Phase 1. Discovery and research: ~500 survey respondents, 6 in-depth user interviews, 40+ adviser call analyses, competitor and disintermediation research, AU government health database mapping, eval criteria definition, supported use case boundaries
Phase 2. Design and prototype: experience design framework and AI personality specification delivered to CEO/CPO, working POC on AWS with core agents, prototype testing with users, automated eval pipeline running from first deployment
Phase 3. Build, migrate, integrate: full agent network + RAG pipeline built to the experience specification, AWS to client data storage migration, Mixpanel analytics, AI-automated API queries to client systems
Phase 4. Evals, testing, handover: comprehensive scenario testing against both technical and experience quality criteria, regression suite, CS team training on handover thresholds, documentation, production release preparation
Team and Stakeholders
Five-person squad, all present across all phases. I led end-to-end delivery, stakeholder management, experience design, and AI interaction specification. The engagement reported directly to the CEO, this was a C-level AI transformation initiative, not a feature request.

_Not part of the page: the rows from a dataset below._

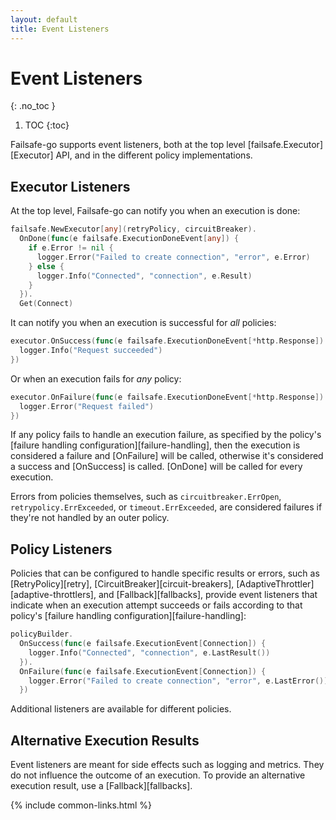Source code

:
 ```yaml
---
layout: default
title: Event Listeners
---
```


# Event Listeners
{: .no_toc }

1. TOC
{:toc}

Failsafe-go supports event listeners, both at the top level [failsafe.Executor][Executor] API, and in the different policy implementations.

## Executor Listeners

At the top level, Failsafe-go can notify you when an execution is done:

```go
failsafe.NewExecutor[any](retryPolicy, circuitBreaker).
  OnDone(func(e failsafe.ExecutionDoneEvent[any]) {
    if e.Error != nil {
      logger.Error("Failed to create connection", "error", e.Error)
    } else {
      logger.Info("Connected", "connection", e.Result)
    }
  }).
  Get(Connect)
```

It can notify you when an execution is successful for *all* policies:

```go
executor.OnSuccess(func(e failsafe.ExecutionDoneEvent[*http.Response]) {
  logger.Info("Request succeeded")
})
```

Or when an execution fails for *any* policy:

```go
executor.OnFailure(func(e failsafe.ExecutionDoneEvent[*http.Response]) {
  logger.Error("Request failed")
})
```

If any policy fails to handle an execution failure, as specified by the policy's [failure handling configuration][failure-handling], then the execution is considered a failure and [OnFailure] will be called, otherwise it's considered a success and [OnSuccess] is called. [OnDone] will be called for every execution. 

Errors from policies themselves, such as `circuitbreaker.ErrOpen`, `retrypolicy.ErrExceeded`, or `timeout.ErrExceeded`, are considered failures if they're not handled by an outer policy.

## Policy Listeners

Policies that can be configured to handle specific results or errors, such as [RetryPolicy][retry], [CircuitBreaker][circuit-breakers], [AdaptiveThrottler][adaptive-throttlers], and [Fallback][fallbacks], provide event listeners that indicate when an execution attempt succeeds or fails according to that policy's [failure handling configuration][failure-handling]:

```go
policyBuilder.
  OnSuccess(func(e failsafe.ExecutionEvent[Connection]) {
    logger.Info("Connected", "connection", e.LastResult())
  }).
  OnFailure(func(e failsafe.ExecutionEvent[Connection]) {
    logger.Error("Failed to create connection", "error", e.LastError())
  })
```

Additional listeners are available for different policies.

## Alternative Execution Results

Event listeners are meant for side effects such as logging and metrics. They do not influence the outcome of an execution. To provide an alternative execution result, use a [Fallback][fallbacks].

{% include common-links.html %}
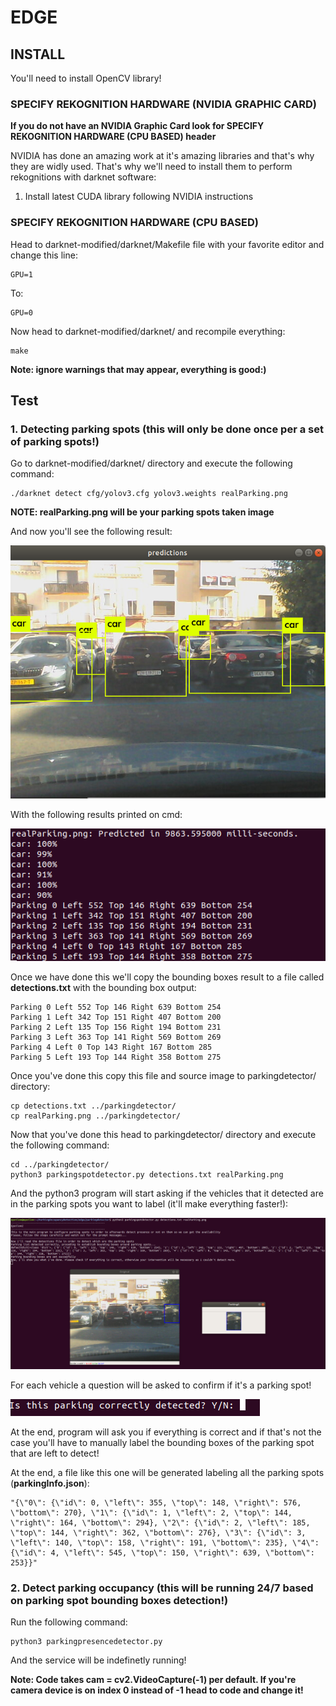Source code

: # EDGE

## INSTALL

You'll need to install OpenCV library!

### SPECIFY REKOGNITION HARDWARE (NVIDIA GRAPHIC CARD)

__If you do not have an NVIDIA Graphic Card look for SPECIFY REKOGNITION HARDWARE (CPU BASED) header__

NVIDIA has done an amazing work at it's amazing libraries and that's why they are widly used. That's why we'll need to install them to perform rekognitions with darknet software:

1. Install latest CUDA library following NVIDIA instructions

### SPECIFY REKOGNITION HARDWARE (CPU BASED)

Head to darknet-modified/darknet/Makefile file with your favorite editor and change this line:

```
GPU=1
```

To:

```
GPU=0
```

Now head to darknet-modified/darknet/ and recompile everything:

```
make
```
__Note: ignore warnings that may appear, everything is good:)__

## Test

### 1. Detecting parking spots (this will only be done once per a set of parking spots!)

Go to darknet-modified/darknet/ directory and execute the following command:

```
./darknet detect cfg/yolov3.cfg yolov3.weights realParking.png
```
__NOTE: realParking.png will be your parking spots taken image__

And now you'll see the following result:

 ![Allt text](edge_readme_media/edgerekognition.png)

With the following results printed on cmd:

 ![Allt text](edge_readme_media/edgeboundingboxes.png)

Once we have done this we'll copy the bounding boxes result to a file called __detections.txt__ with the bounding box output:

```
Parking 0 Left 552 Top 146 Right 639 Bottom 254
Parking 1 Left 342 Top 151 Right 407 Bottom 200
Parking 2 Left 135 Top 156 Right 194 Bottom 231
Parking 3 Left 363 Top 141 Right 569 Bottom 269
Parking 4 Left 0 Top 143 Right 167 Bottom 285
Parking 5 Left 193 Top 144 Right 358 Bottom 275
```

Once you've done this copy this file and source image to parkingdetector/ directory:

```
cp detections.txt ../parkingdetector/
cp realParking.png ../parkingdetector/
```

Now that you've done this head to parkingdetector/ directory and execute the following command:

```
cd ../parkingdetector/
python3 parkingspotdetector.py detections.txt realParking.png
```

And the python3 program will start asking if the vehicles that it detected are in the parking spots you want to label (it'll make everything faster!):

 ![Allt text](edge_readme_media/spotdetection.png)

For each vehicle a question will be asked to confirm if it's a parking spot!

 ![Allt text](edge_readme_media/spotbyspot.png)

At the end, program will ask you if everything is correct and if that's not the case you'll have to manually label the bounding boxes of the parking spot that are left to detect!

At the end, a file like this one will be generated labeling all the parking spots (__parkingInfo.json__):

```
"{\"0\": {\"id\": 0, \"left\": 355, \"top\": 148, \"right\": 576, \"bottom\": 270}, \"1\": {\"id\": 1, \"left\": 2, \"top\": 144, \"right\": 164, \"bottom\": 294}, \"2\": {\"id\": 2, \"left\": 185, \"top\": 144, \"right\": 362, \"bottom\": 276}, \"3\": {\"id\": 3, \"left\": 140, \"top\": 158, \"right\": 191, \"bottom\": 235}, \"4\": {\"id\": 4, \"left\": 545, \"top\": 150, \"right\": 639, \"bottom\": 253}}"
```

### 2. Detect parking occupancy (this will be running 24/7 based on parking spot bounding boxes detection!)

Run the following command:

```
python3 parkingpresencedetector.py
```

And the service will be indefinetly running!

__Note: Code takes cam = cv2.VideoCapture(-1) per default. If you're camera device is on index 0 instead of -1 head to code and change it!__
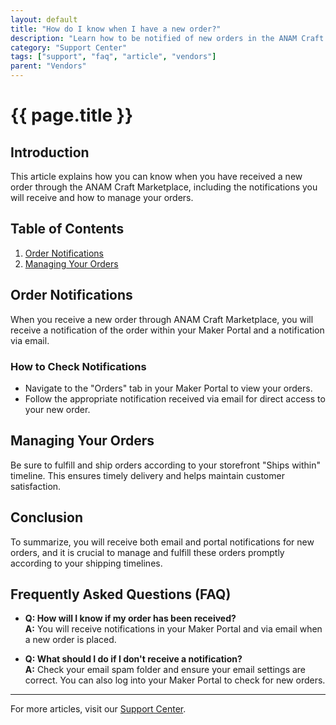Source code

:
 ```yaml
---
layout: default
title: "How do I know when I have a new order?"
description: "Learn how to be notified of new orders in the ANAM Craft Marketplace."
category: "Support Center"
tags: ["support", "faq", "article", "vendors"]
parent: "Vendors"
---
```


# {{ page.title }}

## Introduction

This article explains how you can know when you have received a new order through the ANAM Craft Marketplace, including the notifications you will receive and how to manage your orders.

## Table of Contents
1. [Order Notifications](#order-notifications)
2. [Managing Your Orders](#managing-your-orders)

## Order Notifications

When you receive a new order through ANAM Craft Marketplace, you will receive a notification of the order within your Maker Portal and a notification via email. 

### How to Check Notifications

- Navigate to the "Orders" tab in your Maker Portal to view your orders.
- Follow the appropriate notification received via email for direct access to your new order.

## Managing Your Orders

Be sure to fulfill and ship orders according to your storefront "Ships within" timeline. This ensures timely delivery and helps maintain customer satisfaction.

## Conclusion

To summarize, you will receive both email and portal notifications for new orders, and it is crucial to manage and fulfill these orders promptly according to your shipping timelines.

## Frequently Asked Questions (FAQ)

- **Q: How will I know if my order has been received?**  
  **A:** You will receive notifications in your Maker Portal and via email when a new order is placed.

- **Q: What should I do if I don't receive a notification?**  
  **A:** Check your email spam folder and ensure your email settings are correct. You can also log into your Maker Portal to check for new orders.

---

For more articles, visit our [Support Center](https://support.anamcraft.com).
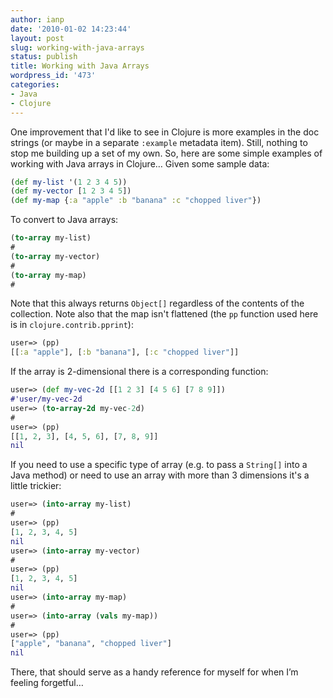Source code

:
 ```yaml
---
author: ianp
date: '2010-01-02 14:23:44'
layout: post
slug: working-with-java-arrays
status: publish
title: Working with Java Arrays
wordpress_id: '473'
categories:
- Java
- Clojure
---
```


One improvement that I'd like to see in Clojure is more examples in the doc strings (or maybe in a separate `:example` metadata item). Still, nothing to stop me building up a set of my own. So, here are some simple examples of working with Java arrays in Clojure… Given some sample data:

```clj
(def my-list '(1 2 3 4 5))
(def my-vector [1 2 3 4 5])
(def my-map {:a "apple" :b "banana" :c "chopped liver"})
```

To convert to Java arrays:

```clj
(to-array my-list)
#
(to-array my-vector)
#
(to-array my-map)
#
```

Note that this always returns `Object[]` regardless of the contents of the collection. Note also that the map isn't flattened (the `pp` function used here is in `clojure.contrib.pprint`):

```clj
user=> (pp)
[[:a "apple"], [:b "banana"], [:c "chopped liver"]]
```

If the array is 2-dimensional there is a corresponding function:

```clj
user=> (def my-vec-2d [[1 2 3] [4 5 6] [7 8 9]])
#'user/my-vec-2d
user=> (to-array-2d my-vec-2d)
#
user=> (pp)
[[1, 2, 3], [4, 5, 6], [7, 8, 9]]
nil
```

If you need to use a specific type of array (e.g. to pass a `String[]` into a Java method) or need to use an array with more than 3 dimensions it's a little trickier:

```clj
user=> (into-array my-list)
#
user=> (pp)
[1, 2, 3, 4, 5]
nil
user=> (into-array my-vector)
#
user=> (pp)
[1, 2, 3, 4, 5]
nil
user=> (into-array my-map)
#
user=> (into-array (vals my-map))
#
user=> (pp)
["apple", "banana", "chopped liver"]
nil
```

There, that should serve as a handy reference for myself for when I’m feeling forgetful…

Product and AI Design Lead (me): end-to-end delivery ownership, stakeholder management, experience design, AI interaction specification
Two Full-Stack Engineers: agent development, RAG pipeline, eval framework, API integrations, Mixpanel analytics
Product Designer: UI/UX design, brand design system alignment, Figma prototypes
Client contacts: CEO (product owner), CPO, CTO, Head of Customer Success, Head of Sales
What I Learned
The technology was ready, the system was fully built, integrated, and passing evals. The harder problem was organisational readiness. The Customer Success team needed to champion the shift from phone-first to digital advisory, and that change management work needed to run in parallel with technical delivery from day one, not after it. Performance measurement, evals, and guardrails are not phases, they are baseline infrastructure that shapes every other decision. Define them first, build everything else around them. Depth beats breadth in AI advisory: a narrow, expert-level system earns trust that a shallow generalist never will. And the most important design artifact in an AI product isn't the interface, it's the experience specification that defines how the system should behave. The UI is the surface; the personality spec, handoff thresholds, and mindset definitions are what make the experience feel human. That's the design craft that's invisible to the user but makes everything work.